From: Glauber Costa <glommer@parallels.com>
To: linux-kernel@vger.kernel.org
Cc: paul@paulmenage.org, lizf@cn.fujitsu.com,
kamezawa.hiroyu@jp.fujitsu.com, ebiederm@xmission.com,
davem@davemloft.net, gthelen@google.com, netdev@vger.kernel.org,
linux-mm@kvack.org, kirill@shutemov.name, avagin@parallels.com
Subject: [PATCH v4 0/8] per-cgroup tcp buffer pressure settings
Date: Mon, 3 Oct 2011 14:18:35 +0400 [thread overview]
Message-ID: <1317637123-18306-1-git-send-email-glommer@parallels.com> (raw)
[[ v3: merge Kirill's suggestions, + a destroy-related bugfix ]]
[[ v4: Fix a bug with non-mounted cgroups + disallow task movement ]]
This patch introduces per-cgroup tcp buffers limitation. This allows
sysadmins to specify a maximum amount of kernel memory that
tcp connections can use at any point in time.
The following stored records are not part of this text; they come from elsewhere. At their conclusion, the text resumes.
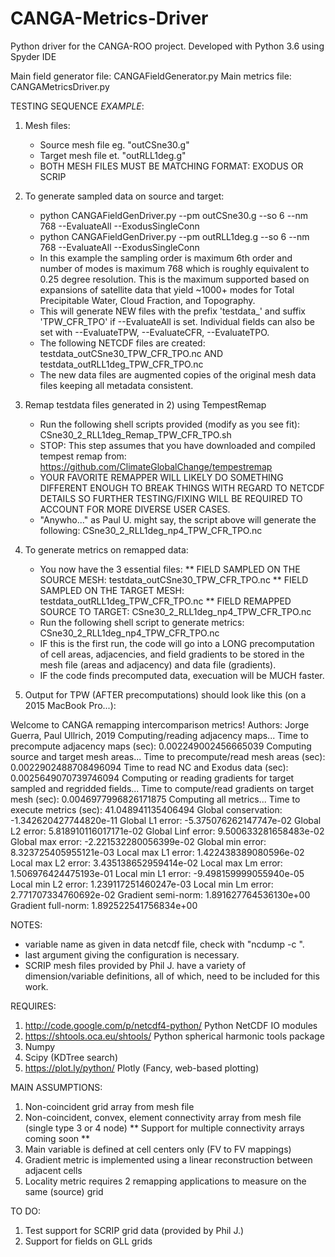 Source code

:# CANGA-Metrics-Driver
Python driver for the CANGA-ROO project. Developed with Python 3.6 using Spyder IDE

Main field generator file: CANGAFieldGenerator.py
Main metrics file: CANGAMetricsDriver.py

TESTING SEQUENCE *EXAMPLE*:
1) Mesh files:
   - Source mesh file eg. "outCSne30.g"
   - Target mesh file et. "outRLL1deg.g"
   - BOTH MESH FILES MUST BE MATCHING FORMAT: EXODUS OR SCRIP

2) To generate sampled data on source and target:
   - python CANGAFieldGenDriver.py --pm outCSne30.g --so 6 --nm 768 --EvaluateAll --ExodusSingleConn
   - python CANGAFieldGenDriver.py --pm outRLL1deg.g --so 6 --nm 768 --EvaluateAll --ExodusSingleConn
   - In this example the sampling order is maximum 6th order and number of modes is maximum 768 which is roughly equivalent      to 0.25 degree resolution. This is the maximum supported based on expansions of satellite data that yield ~1000+ modes      for Total Precipitable Water, Cloud Fraction, and Topography.
   - This will generate NEW files with the prefix 'testdata_' and suffix 'TPW_CFR_TPO' if --EvaluateAll is set. Individual        fields can also be set with --EvaluateTPW, --EvaluateCFR, --EvaluateTPO.
   - The following NETCDF files are created: testdata_outCSne30_TPW_CFR_TPO.nc AND testdata_outRLL1deg_TPW_CFR_TPO.nc
   - The new data files are augmented copies of the original mesh data files keeping all metadata consistent.
   
3) Remap testdata files generated in 2) using TempestRemap
   - Run the following shell scripts provided (modify as you see fit): CSne30_2_RLL1deg_Remap_TPW_CFR_TPO.sh
   - STOP: This step assumes that you have downloaded and compiled tempest remap from:                                            https://github.com/ClimateGlobalChange/tempestremap
   - YOUR FAVORITE REMAPPER WILL LIKELY DO SOMETHING DIFFERENT ENOUGH TO BREAK THINGS WITH REGARD TO NETCDF DETAILS SO            FURTHER TESTING/FIXING WILL BE REQUIRED TO ACCOUNT FOR MORE DIVERSE USER CASES.
   - "Anywho..." as Paul U. might say, the script above will generate the following: CSne30_2_RLL1deg_np4_TPW_CFR_TPO.nc
  
4) To generate metrics on remapped data:
   - You now have the 3 essential files: 
   ** FIELD SAMPLED ON THE SOURCE MESH: testdata_outCSne30_TPW_CFR_TPO.nc
   ** FIELD SAMPLED ON THE TARGET MESH: testdata_outRLL1deg_TPW_CFR_TPO.nc
   ** FIELD REMAPPED SOURCE TO TARGET: CSne30_2_RLL1deg_np4_TPW_CFR_TPO.nc
   - Run the following shell script to generate metrics: CSne30_2_RLL1deg_np4_TPW_CFR_TPO.nc
   - IF this is the first run, the code will go into a LONG precomputation of cell areas, adjacencies, and field gradients        to be stored in the mesh file (areas and adjacency) and data file (gradients).
   - IF the code finds precomputed data, execuation will be MUCH faster. 

5) Output for TPW (AFTER precomputations) should look like this (on a 2015 MacBook Pro...):

Welcome to CANGA remapping intercomparison metrics!
Authors: Jorge Guerra, Paul Ullrich, 2019
Computing/reading adjacency maps...
Time to precompute adjacency maps (sec):  0.002249002456665039
Computing source and target mesh areas...
Time to precompute/read mesh areas (sec):  0.0022902488708496094
Time to read NC and Exodus data (sec):  0.0025649070739746094
Computing or reading gradients for target sampled and regridded fields...
Time to compute/read gradients on target mesh (sec):  0.0046977996826171875
Computing all metrics...
Time to execute metrics (sec):  41.048941135406494
Global conservation: -1.342620427744820e-11
Global L1 error:     -5.375076262147747e-02
Global L2 error:     5.818910116017171e-02
Global Linf error:   9.500633281658483e-02
Global max error:    -2.221532280056399e-02
Global min error:    8.323725405955121e-03
Local max L1 error:  1.422438389080596e-02
Local max L2 error:  3.435138652959414e-02
Local max Lm error:  1.506976424475193e-01
Local min L1 error:  -9.498159999055940e-05
Local min L2 error:  1.239117251460247e-03
Local min Lm error:  2.771707334760692e-02
Gradient semi-norm:  1.891627764536130e+00
Gradient full-norm:  1.892522541756834e+00

NOTES:
- variable name as given in data netcdf file, check with "ncdump -c <filename>".
- last argument giving the configuration is necessary.
- SCRIP mesh files provided by Phil J. have a variety of dimension/variable definitions, all of which, need to be included
  for this work.

REQUIRES: 
1) http://code.google.com/p/netcdf4-python/ Python NetCDF IO modules
2) https://shtools.oca.eu/shtools/ Python spherical harmonic tools package
3) Numpy
4) Scipy (KDTree search)
5) https://plot.ly/python/ Plotly (Fancy, web-based plotting)

MAIN ASSUMPTIONS:
1) Non-coincident grid array from mesh file
2) Non-coincident, convex, element connectivity array from mesh file (single type 3 or 4 node)
    ** Support for multiple connectivity arrays coming soon **
3) Main variable is defined at cell centers only (FV to FV mappings)
4) Gradient metric is implemented using a linear reconstruction between adjacent cells
5) Locality metric requires 2 remapping applications to measure on the same (source) grid

TO DO:
1) Test support for SCRIP grid data (provided by Phil J.)
2) Support for fields on GLL grids

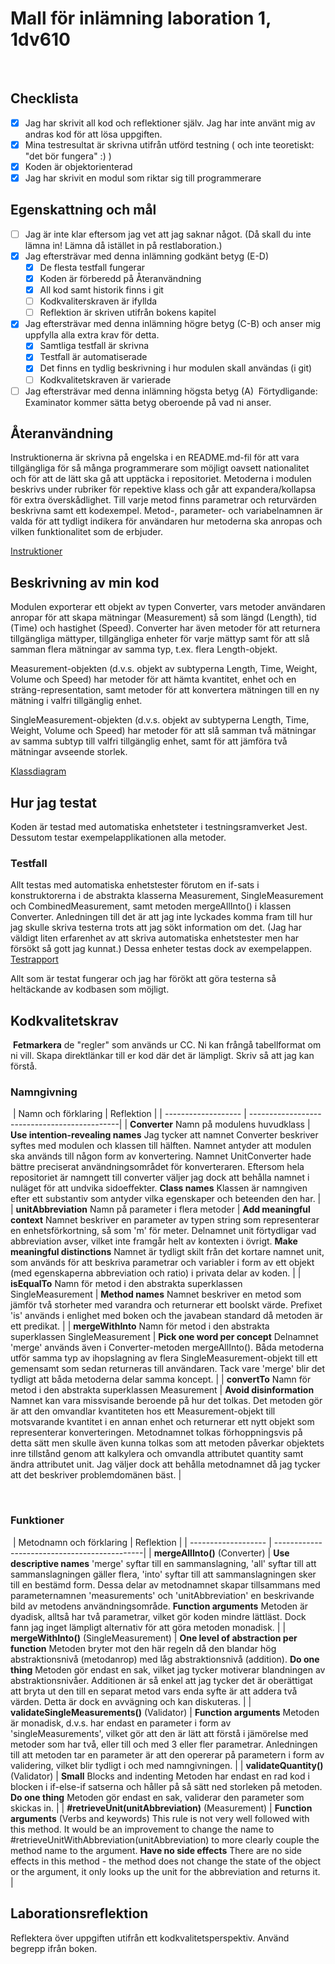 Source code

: # Mall för inlämning laboration 1, 1dv610
​
## Checklista
- [x] Jag har skrivit all kod och reflektioner själv. Jag har inte använt mig av andras kod för att lösa uppgiften.
- [x] Mina testresultat är skrivna utifrån utförd testning ( och inte teoretiskt: "det bör fungera" :) )
- [x] Koden är objektorienterad
- [x] Jag har skrivit en modul som riktar sig till programmerare
​
## Egenskattning och mål
- [ ] Jag är inte klar eftersom jag vet att jag saknar något. (Då skall du inte lämna in! Lämna då istället in på restlaboration.)
- [x] Jag eftersträvar med denna inlämning godkänt betyg (E-D)
  - [x] De flesta testfall fungerar
  - [x] Koden är förberedd på Återanvändning
  - [x] All kod samt historik finns i git 
  - [ ] Kodkvaliterskraven är ifyllda
  - [ ] Reflektion är skriven utifrån bokens kapitel 
- [x] Jag eftersträvar med denna inlämning högre betyg (C-B) och anser mig uppfylla alla extra krav för detta. 
  - [x] Samtliga testfall är skrivna
  - [x] Testfall är automatiserade
  - [x] Det finns en tydlig beskrivning i hur modulen skall användas (i git)
  - [ ] Kodkvalitetskraven är varierade 
- [ ] Jag eftersträvar med denna inlämning högsta betyg (A) 
​
Förtydligande: Examinator kommer sätta betyg oberoende på vad ni anser. 
​
## Återanvändning
Instruktionerna är skrivna på engelska i en README.md-fil för att vara tillgängliga för så många programmerare som möjligt oavsett nationalitet och för att de lätt ska gå att upptäcka i repositoriet. Metoderna i modulen beskrivs under rubriker för repektive klass och går att expandera/kollapsa för extra överskådlighet. Till varje metod finns parametrar och returvärden beskrivna samt ett kodexempel. Metod-, parameter- och variabelnamnen är valda för att tydligt indikera för användaren hur metoderna ska anropas och vilken funktionalitet som de erbjuder.

[Instruktioner](./README.md)
​
## Beskrivning av min kod
Modulen exporterar ett objekt av typen Converter, vars metoder användaren anropar för att skapa mätningar (Measurement) så som längd (Length), tid (Time) och hastighet (Speed). Converter har även metoder för att returnera tillgängliga mättyper, tillgängliga enheter för varje mättyp samt för att slå samman flera mätningar av samma typ, t.ex. flera Length-objekt.

Measurement-objekten (d.v.s. objekt av subtyperna Length, Time, Weight, Volume och Speed) har metoder för att hämta kvantitet, enhet och en sträng-representation, samt metoder för att konvertera mätningen till en ny mätning i valfri tillgänglig enhet.

SingleMeasurement-objekten (d.v.s. objekt av subtyperna Length, Time, Weight, Volume och Speed) har metoder för att slå samman två mätningar av samma subtyp till valfri tillgänglig enhet, samt för att jämföra två mätningar avseende storlek.

[Klassdiagram](./images/class-diagram.jpeg)
​
## Hur jag testat
Koden är testad med automatiska enhetsteter i testningsramverket Jest. Dessutom testar exempelapplikationen alla metoder.
​
### Testfall
Allt testas med automatiska enhetstester förutom en if-sats i konstruktorerna i de abstrakta klasserna Measurement, SingleMeasurement och CombinedMeasurement, samt metoden mergeAllInto() i klassen Converter. Anledningen till det är att jag inte lyckades komma fram till hur jag skulle skriva testerna trots att jag sökt information om det. (Jag har väldigt liten erfarenhet av att skriva automatiska enhetstester men har försökt så gott jag kunnat.) Dessa enheter testas dock av exempelappen.
​
[Testrapport](./images/testrapport.jpg)

Allt som är testat fungerar och jag har förökt att göra testerna så heltäckande av kodbasen som möjligt. 
​
## Kodkvalitetskrav
​
**Fetmarkera** de "regler" som används ur CC. Ni kan frångå tabellformat om ni vill. Skapa direktlänkar till er kod där det är lämpligt. Skriv så att jag kan förstå.
​
### Namngivning
​
| Namn och förklaring  | Reflektion                                   |
| -------------------  | ---------------------------------------------|
| __Converter__ Namn på modulens huvudklass | __Use intention-revealing names__ Jag tycker att namnet Converter beskriver syftes med modulen och klassen till hälften. Namnet antyder att modulen ska används till någon form av konvertering. Namnet UnitConverter hade bättre preciserat användningsområdet för konverteraren. Eftersom hela repositoriet är namngett till converter väljer jag dock att behålla namnet i nuläget för att undvika sidoeffekter. __Class names__ Klassen är namngiven efter ett substantiv som antyder vilka egenskaper och beteenden den har. |
| __unitAbbreviation__ Namn på parameter i flera metoder | __Add meaningful context__ Namnet beskriver en parameter av typen string som representerar en enhetsförkortning, så som 'm' för meter. Delnamnet unit förtydligar vad abbreviation avser, vilket inte framgår helt av kontexten i övrigt. __Make meaningful distinctions__ Namnet är tydligt skilt från det kortare namnet unit, som används för att beskriva parametrar och variabler i form av ett objekt (med egenskaperna abbreviation och ratio) i privata delar av koden. |
| __isEqualTo__ Namn för metod i den abstrakta superklassen SingleMeasurement | __Method names__ Namnet beskriver en metod som jämför två storheter med varandra och returnerar ett boolskt värde. Prefixet 'is' används i enlighet med boken och the javabean standard då metoden är ett predikat. |
| __mergeWithInto__ Namn för metod i den abstrakta superklassen SingleMeasurement | __Pick one word per concept__ Delnamnet 'merge' används även i Converter-metoden mergeAllInto(). Båda metoderna utför samma typ av ihopslagning av flera SingleMeasurement-objekt till ett gemensamt som sedan returneras till användaren. Tack vare 'merge' blir det tydligt att båda metoderna delar samma koncept. |
| __convertTo__ Namn för metod i den abstrakta superklassen Measurement | __Avoid disinformation__ Namnet kan vara missvisande beroende på hur det tolkas. Det metoden gör är att den omvandlar kvantiteten hos ett Measurement-objekt till motsvarande kvantitet i en annan enhet och returnerar ett nytt objekt som representerar konverteringen. Metodnamnet tolkas förhoppningsvis på detta sätt men skulle även kunna tolkas som att metoden påverkar objektets inre tillstånd genom att kalkylera och omvandla attributet quantity samt ändra attributet unit. Jag väljer dock att behålla metodnamnet då jag tycker att det beskriver problemdomänen bäst. |

​
### Funktioner
​
| Metodnamn och förklaring  | Reflektion                                   |
| -------------------  | ---------------------------------------------|
| __mergeAllInto()__ (Converter) | __Use descriptive names__ 'merge' syftar till en sammanslagning, 'all' syftar till att sammanslagningen gäller flera, 'into' syftar till att sammanslagningen sker till en bestämd form. Dessa delar av metodnamnet skapar tillsammans med parameternamnen 'measurements' och 'unitAbbreviation'  en beskrivande bild av metodens användningsområde. __Function arguments__ Metoden är dyadisk, alltså har två parametrar, vilket gör koden mindre lättläst. Dock fann jag inget lämpligt alternativ för att göra metoden monadisk. |
| __mergeWithInto()__ (SingleMeasurement) | __One level of abstraction per function__ Metoden bryter mot den här regeln då den blandar hög abstraktionsnivå (metodanrop) med låg abstraktionsnivå (addition). __Do one thing__ Metoden gör endast en sak, vilket jag tycker motiverar blandningen av abstraktionsnivåer. Additionen är så enkel att jag tycker det är oberättigat att bryta ut den till en separat metod vars enda syfte är att addera två värden. Detta är dock en avvägning och kan diskuteras.                                               |
| __validateSingleMeasurements()__ (Validator) | __Function arguments__ Metoden är monadisk, d.v.s. har endast en parameter i form av 'singleMeasurements', vilket gör att den är lätt att förstå i jämörelse med metoder som har två, eller till och med 3 eller fler parametrar. Anledningen till att metoden tar en parameter är att den opererar på parametern i form av validering, vilket blir tydligt i och med namngivningen.                                             |
| __validateQuantity()__ (Validator) | __Small__ Blocks and indenting Metoden har endast en rad kod i blocken i if-else-if satserna och håller på så sätt ned storleken på metoden. __Do one thing__ Metoden gör endast en sak, validerar den parameter som skickas in.                                             |
| __#retrieveUnit(unitAbbreviation)__ (Measurement) | __Function arguments__ (Verbs and keywords) This rule is not very well followed with this method. It would be an improvement to change the name to #retrieveUnitWithAbbreviation(unitAbbreviation) to more clearly couple the method name to the argument. __Have no side effects__ There are no side effects in this method - the method does not change the state of the object or the argument, it only looks up the unit for the abbreviation and returns it.                                              |
​
## Laborationsreflektion
Reflektera över uppgiften utifrån ett kodkvalitetsperspektiv. Använd begrepp ifrån boken.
TCP is the main interest
in this work, but extending it to other protocols would be easy.
For this to work, I am hooking it into memcg, after the introdution of
an extension for tracking and controlling objects in kernel memory.
Since they are usually not found in page granularity, and are fundamentally
different from userspace memory (not swappable, can't overcommit), they
need their special place inside the Memory Controller.
Right now, the kmem extension is quite basic, and just lays down the
basic infrastucture for the ongoing work.
Although it does not account kernel memory allocated - I preferred to
keep this series simple and leave accounting to the slab allocations when
they arrive.
What it does is to piggyback in the memory control mechanism already present in
/proc/sys/net/ipv4/tcp_mem. There is a soft limit, and a hard limit,
that will suppress allocation when reached. For each non-root cgroup, however,
the file kmem.tcp_maxmem will be used to cap those values.
The usage I have in mind here is containers. Each container will
define its own values for soft and hard limits, but none of them will
be possibly bigger than the value the box' sysadmin specified from
the outside.
To test for any performance impacts of this patch, I used netperf's
TCP_RR benchmark on localhost, so we can have both recv and snd in action.
For this iteration, I am using the 1% confidence interval as suggested by Rick.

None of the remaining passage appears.